The problem that confronts them [the new atheists] is as stark as it is simple: our morality has religious roots. Put another way: when God is rejected, the stakes are gulpingly high; the entire moral tradition of the West is put in question.
This was the insight of Friedrich Nietzsche — and for all the different atheist thinkers and philosophers since, it remains just as true today. It’s all very well to say that blind faith is a bad idea, and that we should move beyond it to a more enlightened ethical system, but this raises the question of what we mean by good and bad, and those ideas are irrevocably rooted in Christianity. Nietzsche saw this, and had the courage to seek a new ethos amid the collapse of all modern systems of meaning. Did he find one? Yes, in pagan power-worship — the sort that eventually led to fascism. We think of him as mad and bad — but he was brave. Imagine Ed Miliband trying to follow in this tradition, gazing into the abyss of all meaning, the dark crucible of nihilism.

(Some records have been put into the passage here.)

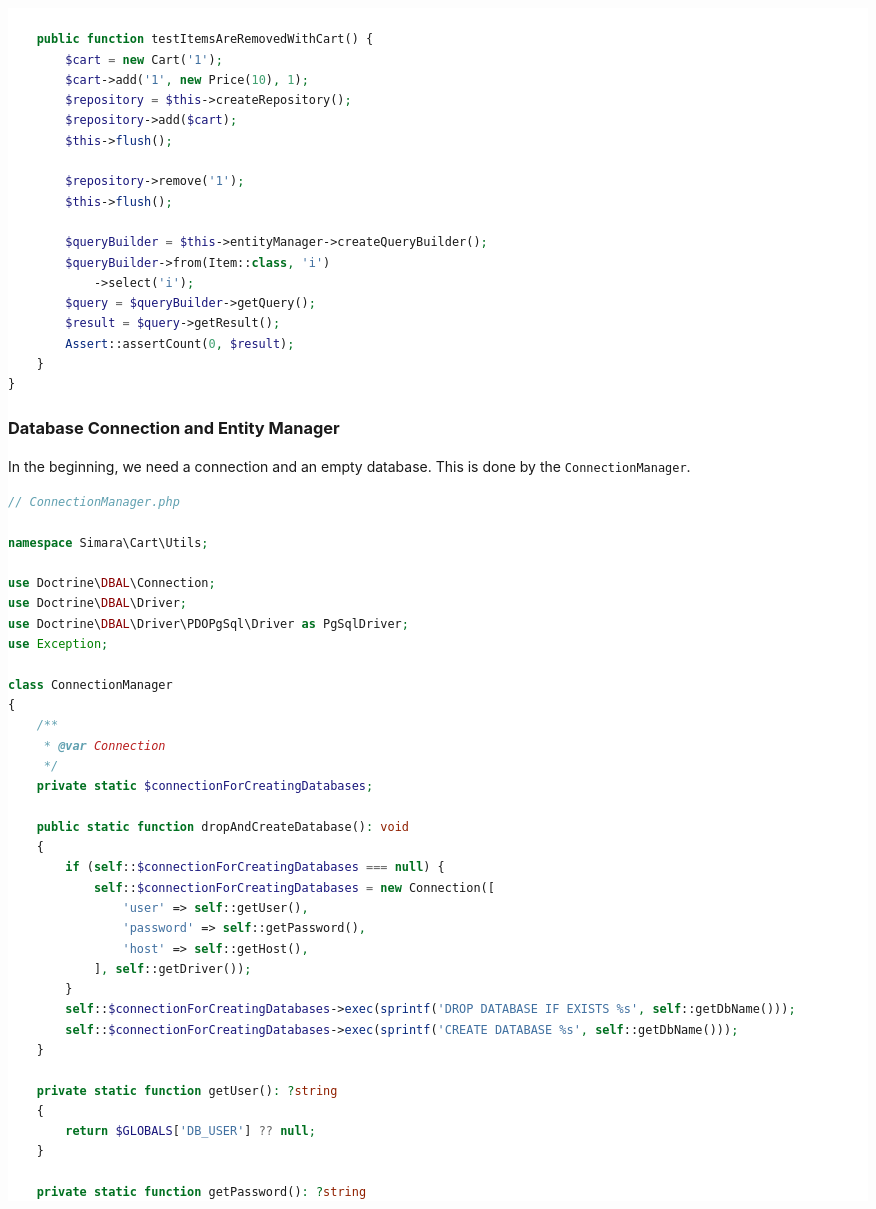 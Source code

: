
 ```php

    public function testItemsAreRemovedWithCart() {
        $cart = new Cart('1');
        $cart->add('1', new Price(10), 1);
        $repository = $this->createRepository();
        $repository->add($cart);
        $this->flush();

        $repository->remove('1');
        $this->flush();

        $queryBuilder = $this->entityManager->createQueryBuilder();
        $queryBuilder->from(Item::class, 'i')
            ->select('i');
        $query = $queryBuilder->getQuery();
        $result = $query->getResult();
        Assert::assertCount(0, $result);
    }
}
```

### Database Connection and Entity Manager

In the beginning, we need a connection and an empty database.
This is done by the `ConnectionManager`.
```php
// ConnectionManager.php

namespace Simara\Cart\Utils;

use Doctrine\DBAL\Connection;
use Doctrine\DBAL\Driver;
use Doctrine\DBAL\Driver\PDOPgSql\Driver as PgSqlDriver;
use Exception;

class ConnectionManager
{
    /**
     * @var Connection
     */
    private static $connectionForCreatingDatabases;

    public static function dropAndCreateDatabase(): void
    {
        if (self::$connectionForCreatingDatabases === null) {
            self::$connectionForCreatingDatabases = new Connection([
                'user' => self::getUser(),
                'password' => self::getPassword(),
                'host' => self::getHost(),
            ], self::getDriver());
        }
        self::$connectionForCreatingDatabases->exec(sprintf('DROP DATABASE IF EXISTS %s', self::getDbName()));
        self::$connectionForCreatingDatabases->exec(sprintf('CREATE DATABASE %s', self::getDbName()));
    }

    private static function getUser(): ?string
    {
        return $GLOBALS['DB_USER'] ?? null;
    }

    private static function getPassword(): ?string
```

The trouble is that too many atheists simply assume the truth of secular humanism, that it is the axiomatic ideology: just there, our natural condition, once religious error is removed. They think morality just comes naturally. It bubbles up, it’s instinctive, not taught as part of a cultural tradition. . . .
In his book Unapologetic (which opens with a blasting riff of annoyance at atheist arrogance), Francis Spufford notes that Christianity’s influence on secular morality is hard to see, having ‘faded indistinguishably into the background of our common sense’. For example, ‘the emphasis on people being lovable to God irrespective of what they deserve laid the groundwork for the idea of there being rights owed to people irrespective of their status, their behaviour, their capabilities’.
A similar point has been made recently by the American writer Marilynne Robinson, in relation to the Declaration of Independence: ‘Is it self-evident that all are created equal? Only in a religious conception. Jefferson makes the human person sacred and thereby sets human rights outside the reach of rationalisation.’
So the atheists have unwittingly provoked some genuine thought about how religion has shaped our public creed of secular humanism. And it’s obvious that this shaping did not just happen hundreds of years ago, in the age of Locke and Jefferson, and then stop: Christianity has continued to influence secular humanism into our times — the American civil rights movement being a vivid example. (Last year the liberal media gushed about Revd Martin Luther King’s famous speech of 50 years ago, utterly ignoring its religiosity.)
Now the debate can move on. We should ask: why do we believe in right and wrong? How can it be that Christianity has given rise to a post-religious, secular world that accepts religious values without questioning them? Is this not rather interesting? The new atheists may not like it, but they’ve had their say. It’s time for a serious discussion.